When are taxes due this year?
Federal tax returns for 2021 are due this year on Friday, April 18, 2022. (Washington DC celebrates Emancipation Day on April 15.) Residents of Massachusetts and Maine get an extra day — their tax returns are due April 19 because they celebrate Patriots’ Day on April 18.
Some taxpayers in Colorado, Kentucky, Illinois and Tennessee who live in areas affected by natural disasters have an extended tax filing deadline of May 16. You can see which counties are included in the extension on the IRS disaster relief page.
Unlike last year, filing deadlines were not extended in 2022 due to the COVID-19 pandemic. We’ll keep you updated if tax deadlines change at all this year.
What is a ‘simple’ tax return?
When you file only a single W-2 from an employer, it’s considered a simple tax return. With a simple return, you won’t be itemizing deductions, claiming investment income or rental property, reporting freelance income or claiming business expenses like a home office.
Companies like Intuit and H&R Block explain the added complexity commensurate with their higher-tier products, so if you aren’t sure, double-check their lists before purchasing. You can also start filing with a free return in most cases and upgrade your service level if needed.
When should I pay extra to get live assistance from online tax software?
The beauty of well-designed tax software is that most filers won’t need to pay extra for expert help. All of the answers you need should only be a few clicks away, and if you need technical assistance (help with the software, not tax-related issues), support should be easily accessible.
If you find yourself constantly wanting to speak with a human tax expert or if you know your tax situation is complicated, you may be better off selecting tax software with tax expert support or simply hiring a CPA, or certified public accountant, on your own.
How much does it cost to hire a CPA? Is it worth it?
According to the 2020-21 Fees Practices Survey released by the National Society of Accountants, working with a CPA for your tax filing will cost $200 to $500, depending on the complexity of your return — how many schedules and extra forms need to be completed — and where you live. Each additional schedule, for things like rental income or investment gains, could cost around $100.
If you have self-employment income, itemized deductions, investments or other complicated tax situations, the extra cost is likely to be worth it.

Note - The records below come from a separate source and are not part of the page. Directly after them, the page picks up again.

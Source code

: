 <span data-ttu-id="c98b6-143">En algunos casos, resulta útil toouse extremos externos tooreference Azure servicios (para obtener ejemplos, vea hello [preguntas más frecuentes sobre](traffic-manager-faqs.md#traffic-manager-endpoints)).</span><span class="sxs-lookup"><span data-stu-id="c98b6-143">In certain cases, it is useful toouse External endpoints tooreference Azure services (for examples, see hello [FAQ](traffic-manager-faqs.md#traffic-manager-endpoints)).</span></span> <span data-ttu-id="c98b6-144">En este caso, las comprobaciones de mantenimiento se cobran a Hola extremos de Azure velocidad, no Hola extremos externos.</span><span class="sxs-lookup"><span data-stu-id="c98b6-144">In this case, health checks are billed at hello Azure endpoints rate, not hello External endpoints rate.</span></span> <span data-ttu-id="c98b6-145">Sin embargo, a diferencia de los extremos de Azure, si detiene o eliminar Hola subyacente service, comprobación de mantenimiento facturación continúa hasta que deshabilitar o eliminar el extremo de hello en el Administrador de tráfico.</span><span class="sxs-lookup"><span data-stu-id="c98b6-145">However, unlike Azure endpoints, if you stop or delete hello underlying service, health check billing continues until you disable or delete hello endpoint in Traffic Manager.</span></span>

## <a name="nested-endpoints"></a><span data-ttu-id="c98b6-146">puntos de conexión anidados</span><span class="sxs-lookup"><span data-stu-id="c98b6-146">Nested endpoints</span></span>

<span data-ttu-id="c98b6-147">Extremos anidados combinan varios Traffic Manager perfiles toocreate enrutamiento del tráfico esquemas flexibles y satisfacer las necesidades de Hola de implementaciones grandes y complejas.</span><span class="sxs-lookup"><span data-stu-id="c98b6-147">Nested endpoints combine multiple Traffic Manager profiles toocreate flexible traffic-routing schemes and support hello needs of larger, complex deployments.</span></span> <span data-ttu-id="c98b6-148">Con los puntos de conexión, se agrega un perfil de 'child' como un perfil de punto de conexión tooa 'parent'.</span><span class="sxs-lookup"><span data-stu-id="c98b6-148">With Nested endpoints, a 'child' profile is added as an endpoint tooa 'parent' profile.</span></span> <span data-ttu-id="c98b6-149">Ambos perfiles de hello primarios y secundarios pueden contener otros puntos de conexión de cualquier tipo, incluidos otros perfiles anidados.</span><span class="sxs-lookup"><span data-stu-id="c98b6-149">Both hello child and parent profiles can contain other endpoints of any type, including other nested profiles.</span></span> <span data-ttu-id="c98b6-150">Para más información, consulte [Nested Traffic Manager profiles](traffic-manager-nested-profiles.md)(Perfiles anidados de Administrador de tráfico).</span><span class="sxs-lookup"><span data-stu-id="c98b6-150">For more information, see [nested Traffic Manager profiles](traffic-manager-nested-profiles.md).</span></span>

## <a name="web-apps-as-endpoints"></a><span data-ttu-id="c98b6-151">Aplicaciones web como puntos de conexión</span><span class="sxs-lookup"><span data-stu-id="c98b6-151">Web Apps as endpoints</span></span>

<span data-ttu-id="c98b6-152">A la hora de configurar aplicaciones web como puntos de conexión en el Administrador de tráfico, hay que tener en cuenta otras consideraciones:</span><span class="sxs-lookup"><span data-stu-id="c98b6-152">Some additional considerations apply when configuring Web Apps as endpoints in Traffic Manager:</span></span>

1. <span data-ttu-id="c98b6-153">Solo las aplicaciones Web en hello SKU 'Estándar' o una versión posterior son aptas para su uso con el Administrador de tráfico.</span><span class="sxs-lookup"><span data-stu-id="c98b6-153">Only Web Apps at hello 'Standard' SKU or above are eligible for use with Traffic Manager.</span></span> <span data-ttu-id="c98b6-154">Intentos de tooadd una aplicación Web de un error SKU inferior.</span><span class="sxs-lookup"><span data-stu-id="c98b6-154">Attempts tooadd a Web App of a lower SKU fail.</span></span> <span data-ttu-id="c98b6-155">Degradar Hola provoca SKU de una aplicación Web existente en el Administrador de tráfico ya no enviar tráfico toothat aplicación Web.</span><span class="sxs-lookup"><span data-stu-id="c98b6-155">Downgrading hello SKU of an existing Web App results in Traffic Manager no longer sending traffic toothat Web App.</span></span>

It can also be easier to send off your forms to an expert and know they’ll take care of everything. Remember that the extra amount you’re paying in fees could get you a better return, making the upfront cost a smart investment.
Keep in mind, however, that it depends a lot on your individual filing situation, your withholdings and your tax bracket. As good as many software programs are, a human expert is often the way to go.

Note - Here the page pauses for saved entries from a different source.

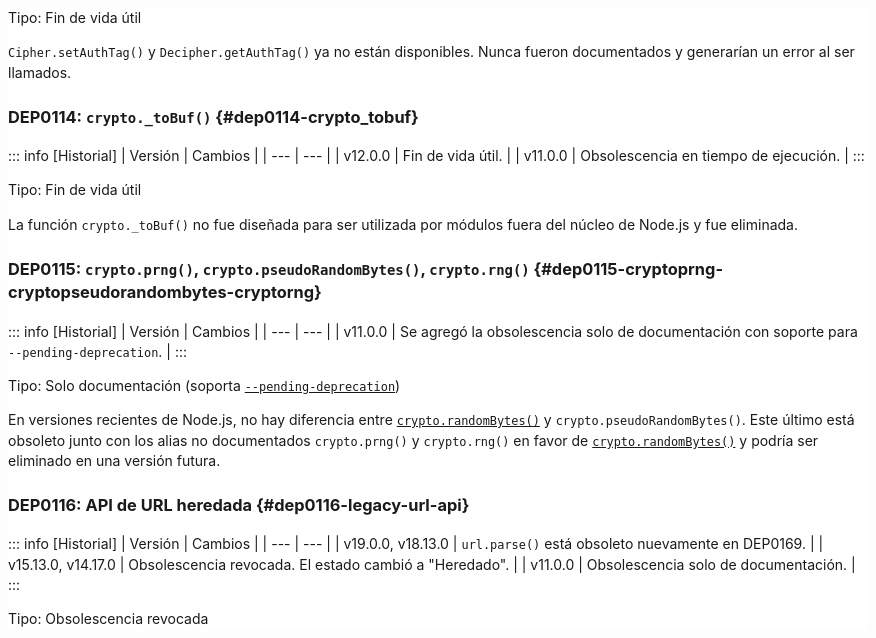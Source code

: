 Tipo: Fin de vida útil

`Cipher.setAuthTag()` y `Decipher.getAuthTag()` ya no están disponibles. Nunca fueron documentados y generarían un error al ser llamados.

### DEP0114: `crypto._toBuf()` {#dep0114-crypto_tobuf}


::: info [Historial]
| Versión | Cambios |
| --- | --- |
| v12.0.0 | Fin de vida útil. |
| v11.0.0 | Obsolescencia en tiempo de ejecución. |
:::

Tipo: Fin de vida útil

La función `crypto._toBuf()` no fue diseñada para ser utilizada por módulos fuera del núcleo de Node.js y fue eliminada.

### DEP0115: `crypto.prng()`, `crypto.pseudoRandomBytes()`, `crypto.rng()` {#dep0115-cryptoprng-cryptopseudorandombytes-cryptorng}


::: info [Historial]
| Versión | Cambios |
| --- | --- |
| v11.0.0 | Se agregó la obsolescencia solo de documentación con soporte para `--pending-deprecation`. |
:::

Tipo: Solo documentación (soporta [`--pending-deprecation`](/es/nodejs/api/cli#--pending-deprecation))

En versiones recientes de Node.js, no hay diferencia entre [`crypto.randomBytes()`](/es/nodejs/api/crypto#cryptorandombytessize-callback) y `crypto.pseudoRandomBytes()`. Este último está obsoleto junto con los alias no documentados `crypto.prng()` y `crypto.rng()` en favor de [`crypto.randomBytes()`](/es/nodejs/api/crypto#cryptorandombytessize-callback) y podría ser eliminado en una versión futura.

### DEP0116: API de URL heredada {#dep0116-legacy-url-api}


::: info [Historial]
| Versión | Cambios |
| --- | --- |
| v19.0.0, v18.13.0 | `url.parse()` está obsoleto nuevamente en DEP0169. |
| v15.13.0, v14.17.0 | Obsolescencia revocada. El estado cambió a "Heredado". |
| v11.0.0 | Obsolescencia solo de documentación. |
:::

Tipo: Obsolescencia revocada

Methodology: How we select the best tax software
CNET reviews tax software by comparing products across a set criteria. We use the software to prepare personal tax returns, examine tax products’ terms and offers, communicate with software representatives to resolve questions about products, compare feature sets, and analyze software for its effectiveness in common tax situations.

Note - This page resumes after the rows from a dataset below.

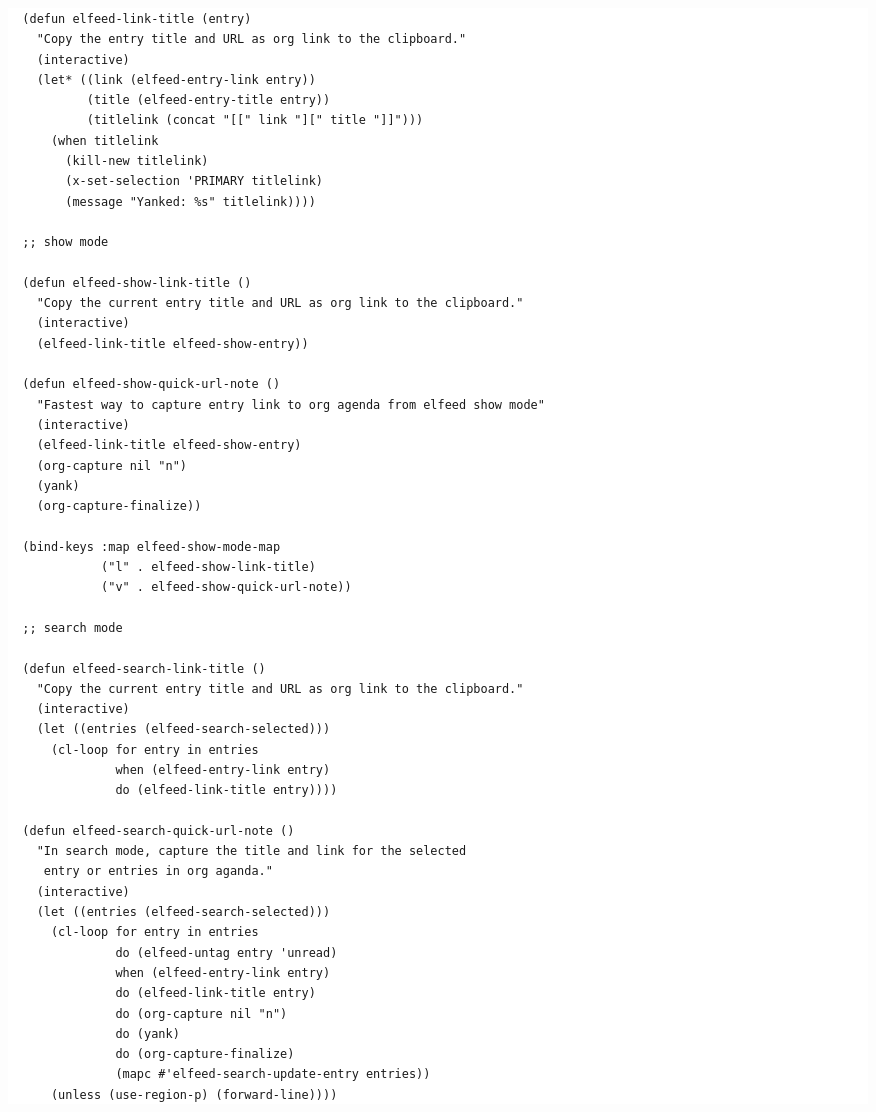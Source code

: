       (defun elfeed-link-title (entry)
        "Copy the entry title and URL as org link to the clipboard."
        (interactive)
        (let* ((link (elfeed-entry-link entry))
               (title (elfeed-entry-title entry))
               (titlelink (concat "[[" link "][" title "]]")))
          (when titlelink
            (kill-new titlelink)
            (x-set-selection 'PRIMARY titlelink)
            (message "Yanked: %s" titlelink))))

      ;; show mode

      (defun elfeed-show-link-title ()
        "Copy the current entry title and URL as org link to the clipboard."
        (interactive)
        (elfeed-link-title elfeed-show-entry))

      (defun elfeed-show-quick-url-note ()
        "Fastest way to capture entry link to org agenda from elfeed show mode"
        (interactive)
        (elfeed-link-title elfeed-show-entry)
        (org-capture nil "n")
        (yank)
        (org-capture-finalize))

      (bind-keys :map elfeed-show-mode-map
                 ("l" . elfeed-show-link-title)
                 ("v" . elfeed-show-quick-url-note))

      ;; search mode

      (defun elfeed-search-link-title ()
        "Copy the current entry title and URL as org link to the clipboard."
        (interactive)
        (let ((entries (elfeed-search-selected)))
          (cl-loop for entry in entries
                   when (elfeed-entry-link entry)
                   do (elfeed-link-title entry))))

      (defun elfeed-search-quick-url-note ()
        "In search mode, capture the title and link for the selected
         entry or entries in org aganda."
        (interactive)
        (let ((entries (elfeed-search-selected)))
          (cl-loop for entry in entries
                   do (elfeed-untag entry 'unread)
                   when (elfeed-entry-link entry)
                   do (elfeed-link-title entry)
                   do (org-capture nil "n")
                   do (yank)
                   do (org-capture-finalize)
                   (mapc #'elfeed-search-update-entry entries))
          (unless (use-region-p) (forward-line))))
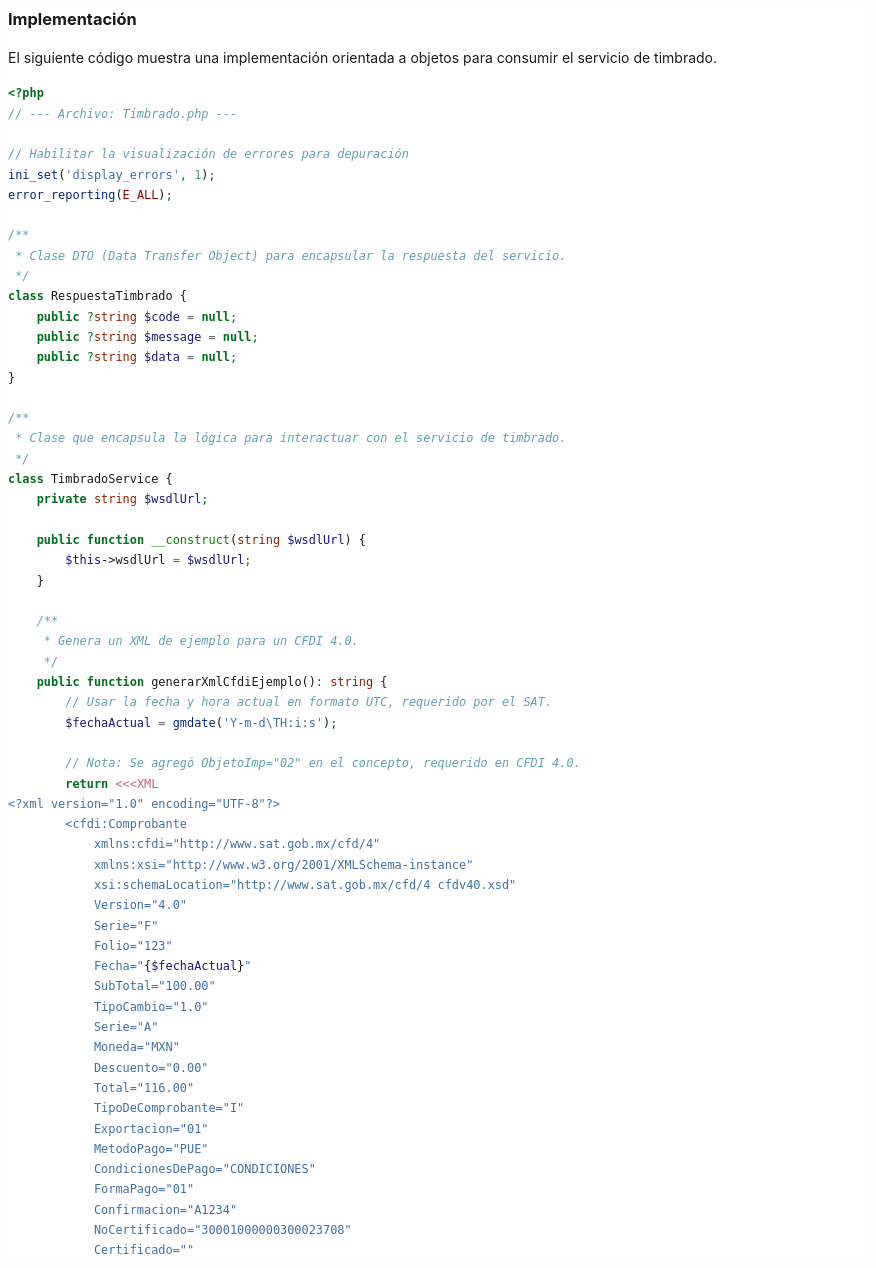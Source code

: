 ### Implementación 
El siguiente código muestra una implementación orientada a objetos para consumir el servicio de timbrado.

```php
<?php
// --- Archivo: Timbrado.php ---

// Habilitar la visualización de errores para depuración
ini_set('display_errors', 1);
error_reporting(E_ALL);

/**
 * Clase DTO (Data Transfer Object) para encapsular la respuesta del servicio.
 */
class RespuestaTimbrado {
    public ?string $code = null;
    public ?string $message = null;
    public ?string $data = null;
}

/**
 * Clase que encapsula la lógica para interactuar con el servicio de timbrado.
 */
class TimbradoService {
    private string $wsdlUrl;

    public function __construct(string $wsdlUrl) {
        $this->wsdlUrl = $wsdlUrl;
    }

    /**
     * Genera un XML de ejemplo para un CFDI 4.0.
     */
    public function generarXmlCfdiEjemplo(): string {
        // Usar la fecha y hora actual en formato UTC, requerido por el SAT.
        $fechaActual = gmdate('Y-m-d\TH:i:s');

        // Nota: Se agregó ObjetoImp="02" en el concepto, requerido en CFDI 4.0.
        return <<<XML
<?xml version="1.0" encoding="UTF-8"?>
        <cfdi:Comprobante
            xmlns:cfdi="http://www.sat.gob.mx/cfd/4"
            xmlns:xsi="http://www.w3.org/2001/XMLSchema-instance"
            xsi:schemaLocation="http://www.sat.gob.mx/cfd/4 cfdv40.xsd" 
            Version="4.0"
            Serie="F"
            Folio="123"
            Fecha="{$fechaActual}"
            SubTotal="100.00"
            TipoCambio="1.0"
            Serie="A"
            Moneda="MXN"
            Descuento="0.00"
            Total="116.00"
            TipoDeComprobante="I"
            Exportacion="01"
            MetodoPago="PUE"
            CondicionesDePago="CONDICIONES"
            FormaPago="01"
            Confirmacion="A1234"
            NoCertificado="30001000000300023708"
            Certificado=""
```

We consider the features and functionality of the tax preparation software, the user experience, the software interface, website performance, quality of help and support, and the value based on price. We are also looking for and evaluating specific features, including file importing or photo capture of forms, number and type of available IRS forms and schedules, contextual help, desktop and phone/tablet compatibility and syncing, professional tax assistance, maximum refund and accuracy guarantees, live support and security protections.